AIM OF THE TASK:
Filtering the records below, copy only those lines that include the word "每行将有以下三元组".

== Segment start ==

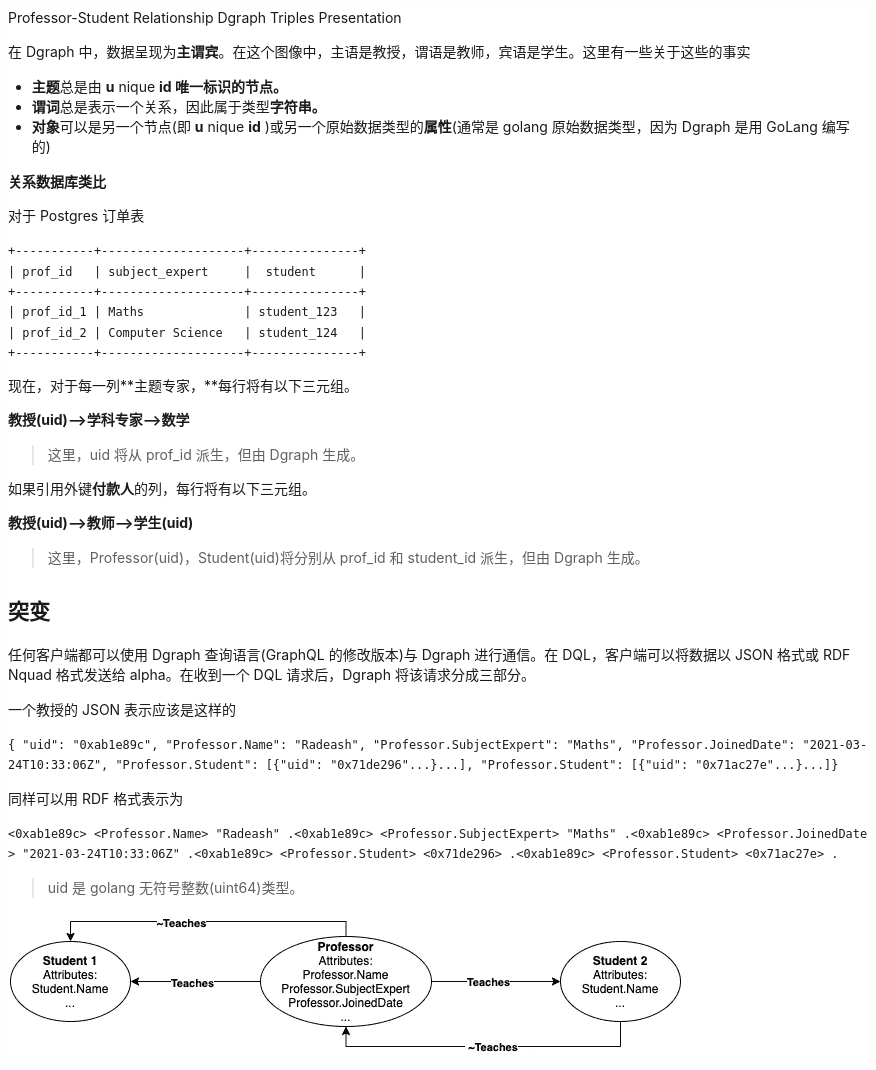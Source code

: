 Professor-Student Relationship Dgraph Triples Presentation

在 Dgraph 中，数据呈现为**主谓宾**。在这个图像中，主语是教授，谓语是教师，宾语是学生。这里有一些关于这些的事实

*   **主题**总是由 **u** nique **id 唯一标识的节点。**
*   **谓词**总是表示一个关系，因此属于类型**字符串。**
*   **对象**可以是另一个节点(即 **u** nique **id** )或另一个原始数据类型的**属性**(通常是 golang 原始数据类型，因为 Dgraph 是用 GoLang 编写的)

**关系数据库类比**

对于 Postgres 订单表

```
+-----------+--------------------+---------------+
| prof_id   | subject_expert     |  student      |
+-----------+--------------------+---------------+
| prof_id_1 | Maths              | student_123   |
| prof_id_2 | Computer Science   | student_124   |
+-----------+--------------------+---------------+
```

现在，对于每一列**主题专家，**每行将有以下三元组。

**教授(uid)——>学科专家——>数学**

> 这里，uid 将从 prof_id 派生，但由 Dgraph 生成。

如果引用外键**付款人**的列，每行将有以下三元组。

**教授(uid)——>教师——>学生(uid)**

> 这里，Professor(uid)，Student(uid)将分别从 prof_id 和 student_id 派生，但由 Dgraph 生成。

## 突变

任何客户端都可以使用 Dgraph 查询语言(GraphQL 的修改版本)与 Dgraph 进行通信。在 DQL，客户端可以将数据以 JSON 格式或 RDF Nquad 格式发送给 alpha。在收到一个 DQL 请求后，Dgraph 将该请求分成三部分。

一个教授的 JSON 表示应该是这样的

```
{ "uid": "0xab1e89c", "Professor.Name": "Radeash", "Professor.SubjectExpert": "Maths", "Professor.JoinedDate": "2021-03-24T10:33:06Z", "Professor.Student": [{"uid": "0x71de296"...}...], "Professor.Student": [{"uid": "0x71ac27e"...}...]}
```

同样可以用 RDF 格式表示为

```
<0xab1e89c> <Professor.Name> "Radeash" .<0xab1e89c> <Professor.SubjectExpert> "Maths" .<0xab1e89c> <Professor.JoinedDate> "2021-03-24T10:33:06Z" .<0xab1e89c> <Professor.Student> <0x71de296> .<0xab1e89c> <Professor.Student> <0x71ac27e> .
```

> uid 是 golang 无符号整数(uint64)类型。

![](img/82c939daec9c84c5949a448b208a99ee.png)
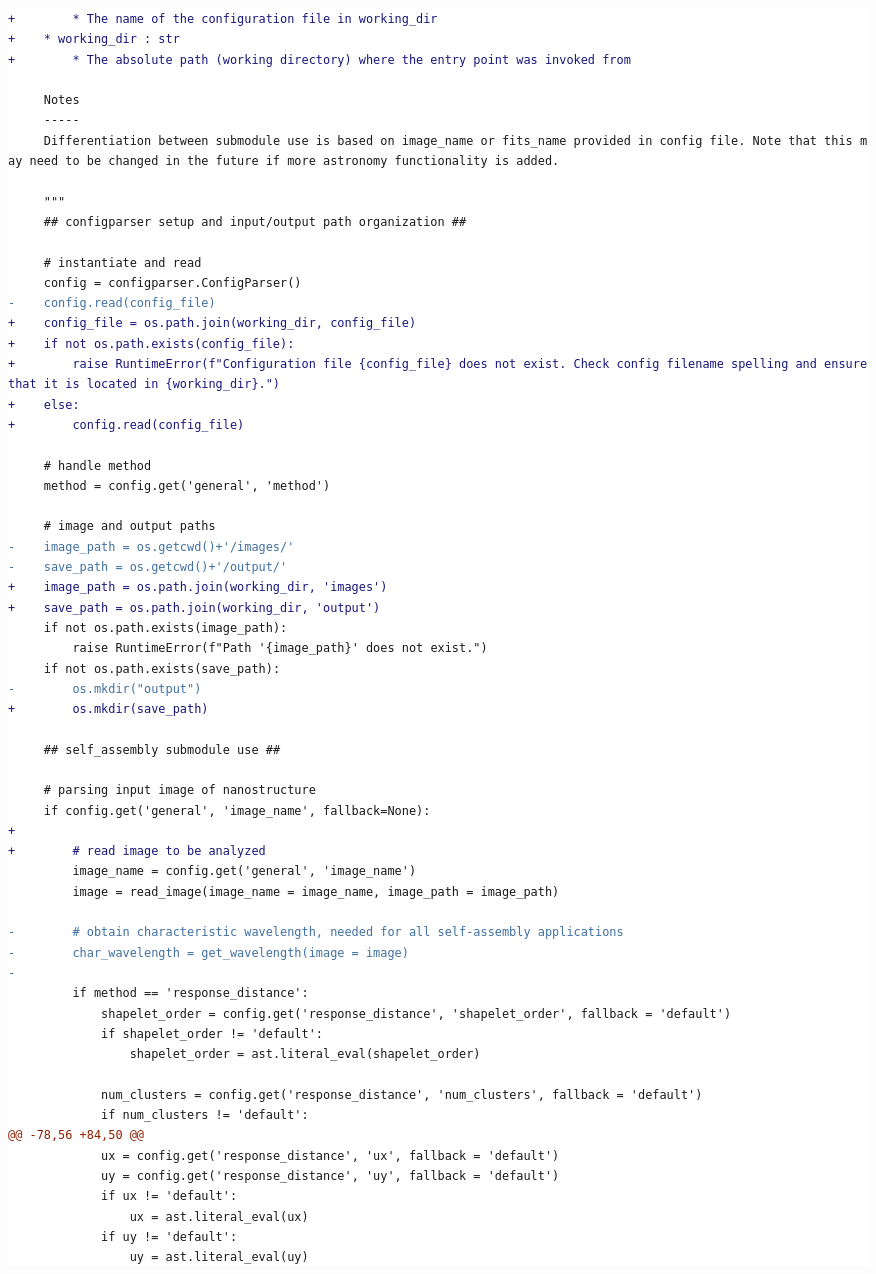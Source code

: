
 ```diff
+        * The name of the configuration file in working_dir
+    * working_dir : str
+        * The absolute path (working directory) where the entry point was invoked from
     
     Notes
     -----
     Differentiation between submodule use is based on image_name or fits_name provided in config file. Note that this may need to be changed in the future if more astronomy functionality is added.
 
     """
     ## configparser setup and input/output path organization ##
 
     # instantiate and read
     config = configparser.ConfigParser()
-    config.read(config_file)
+    config_file = os.path.join(working_dir, config_file)
+    if not os.path.exists(config_file):
+        raise RuntimeError(f"Configuration file {config_file} does not exist. Check config filename spelling and ensure that it is located in {working_dir}.")
+    else:
+        config.read(config_file)
 
     # handle method
     method = config.get('general', 'method')
 
     # image and output paths
-    image_path = os.getcwd()+'/images/'
-    save_path = os.getcwd()+'/output/'
+    image_path = os.path.join(working_dir, 'images')
+    save_path = os.path.join(working_dir, 'output')
     if not os.path.exists(image_path): 
         raise RuntimeError(f"Path '{image_path}' does not exist.")
     if not os.path.exists(save_path): 
-        os.mkdir("output")
+        os.mkdir(save_path)
 
     ## self_assembly submodule use ##
         
     # parsing input image of nanostructure
     if config.get('general', 'image_name', fallback=None):
+
+        # read image to be analyzed
         image_name = config.get('general', 'image_name')
         image = read_image(image_name = image_name, image_path = image_path)
 
-        # obtain characteristic wavelength, needed for all self-assembly applications
-        char_wavelength = get_wavelength(image = image)
-
         if method == 'response_distance':
             shapelet_order = config.get('response_distance', 'shapelet_order', fallback = 'default')
             if shapelet_order != 'default':
                 shapelet_order = ast.literal_eval(shapelet_order)
 
             num_clusters = config.get('response_distance', 'num_clusters', fallback = 'default')
             if num_clusters != 'default':
@@ -78,56 +84,50 @@
             ux = config.get('response_distance', 'ux', fallback = 'default')
             uy = config.get('response_distance', 'uy', fallback = 'default')
             if ux != 'default':
                 ux = ast.literal_eval(ux)
             if uy != 'default':
                 uy = ast.literal_eval(uy)
```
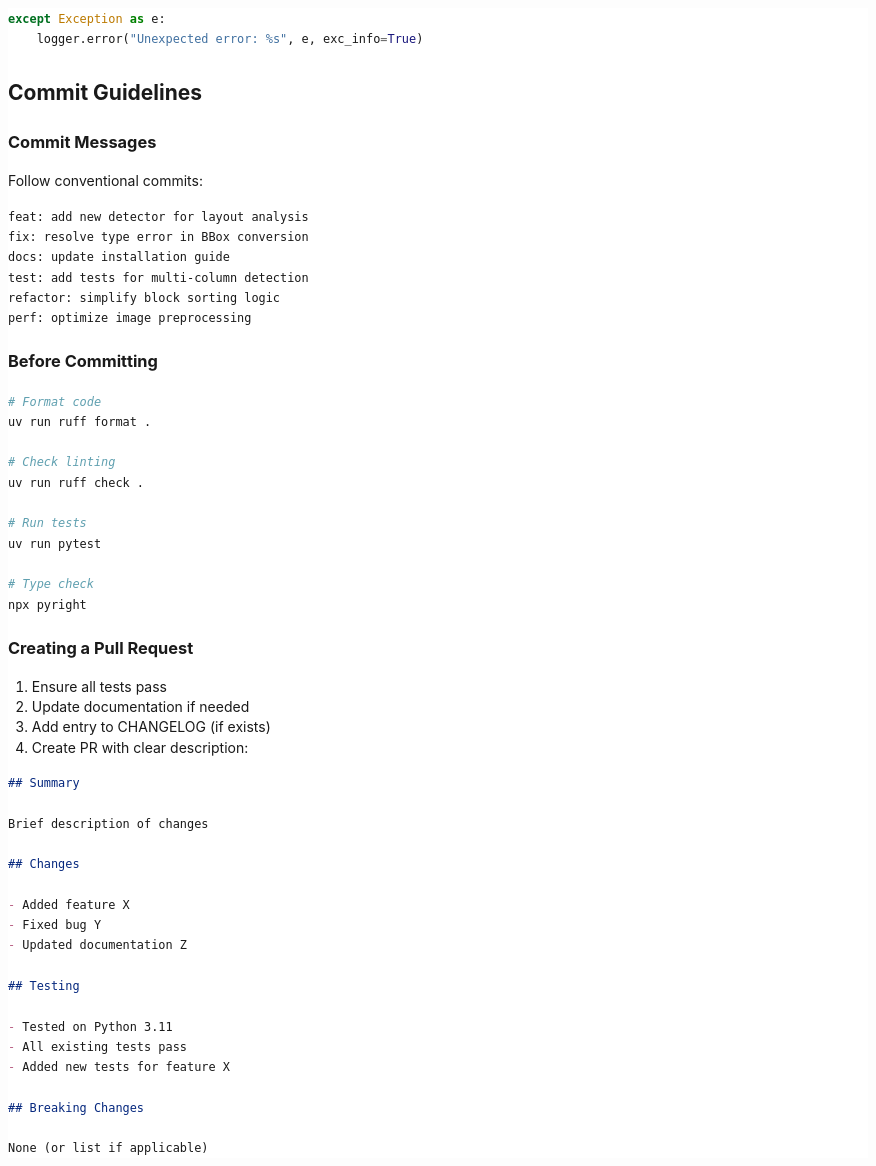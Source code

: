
```python
except Exception as e:
    logger.error("Unexpected error: %s", e, exc_info=True)
```

## Commit Guidelines

### Commit Messages

Follow conventional commits:

```
feat: add new detector for layout analysis
fix: resolve type error in BBox conversion
docs: update installation guide
test: add tests for multi-column detection
refactor: simplify block sorting logic
perf: optimize image preprocessing
```

### Before Committing

```bash
# Format code
uv run ruff format .

# Check linting
uv run ruff check .

# Run tests
uv run pytest

# Type check
npx pyright
```

### Creating a Pull Request

1. Ensure all tests pass
2. Update documentation if needed
3. Add entry to CHANGELOG (if exists)
4. Create PR with clear description:

```markdown
## Summary

Brief description of changes

## Changes

- Added feature X
- Fixed bug Y
- Updated documentation Z

## Testing

- Tested on Python 3.11
- All existing tests pass
- Added new tests for feature X

## Breaking Changes

None (or list if applicable)
```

== Segment end ==

TASK SOLUTION:
现在，对于每一列**主题专家，**每行将有以下三元组。
如果引用外键**付款人**的列，每行将有以下三元组。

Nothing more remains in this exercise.